Cervantes had been drinking heavily that evening. His defense was that voluntary intoxication negated his specific intent, rendering him without the mental capacity to form the specific intent required (“diminished capacity” has been abolished in California, being somewhat replaced by “diminished actuality”).
He was convicted of fifteen charges, including various sex offenses, first-degree burglary and two counts of attempted murder, torture and aggravated mayhem.

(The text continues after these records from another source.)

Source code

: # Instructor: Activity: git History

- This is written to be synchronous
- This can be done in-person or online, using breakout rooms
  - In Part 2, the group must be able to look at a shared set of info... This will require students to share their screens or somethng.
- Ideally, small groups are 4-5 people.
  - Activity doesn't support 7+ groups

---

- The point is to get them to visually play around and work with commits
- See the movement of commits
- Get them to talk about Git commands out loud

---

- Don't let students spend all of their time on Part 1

He was sentenced to 50 years to life under the one-strike law (Penal Code § 667.61), and a consecutive 11-year determinate term for attempted murder, plus a consecutive life term for the second attempted murder.
Cervantes appealed the conviction and sentence on many grounds, but this article will only focus on his argument that Prop 57 requires his case be remanded for a “fitness hearing” to the juvenile court, which he argues had “exclusive jurisdiction” over any trial of the offenses charged unless it determines, that the case should be transferred to the adult criminal court, and, further that a remand for retrial on any of the counts he was convicted for requires vacatur of all the convictions and retrial. He argued, in other words, that Prop 57 is retroactive.
The First Appellate Court, in People v. Alexander Cervantes (2017 DJDAR 2226) disagreed. It held that Prop 57 was not retroactive, but that Prop 57 requires a remand to juvenile court for a “fitness hearing” on any reversed count that the People decide to retry.
The appellate court disagreed with Cervantes’ main argument that Prop 57 was retroactive under In re Estrada (1965) 63 Cal. 2d 740. Estrada held that a legislature reduction in the statutory penalty for a crime must be applied to all non-final cases.
The appellate court disagreed with the application of Estrada to Prop 57 because jurisdiction over juvenile offenders is concurrent between the juvenile and adult courts, so punishment is not always reduced. Moreover, new statutes are applied prospectively only, “absent an express declaration of retrospectivity or a clear indication that the electorate or the Legislature intended otherwise.” Tapia v. Superior Court (1991) 53 Cal. 3d 282, 287; see also People v. Brown (2012) 54 Cal. 4th 314, 319-23.
However, the appellate court did agree with Cervantes that Prop 57 would require a fitness hearing for any count reversed and for which the People sought a retrial.
The citation for the First Appellate District Court ruling discussed above is People v. Alexander Cervantes (1st App. Dist., 2017) 9 Cal.App.5th 569.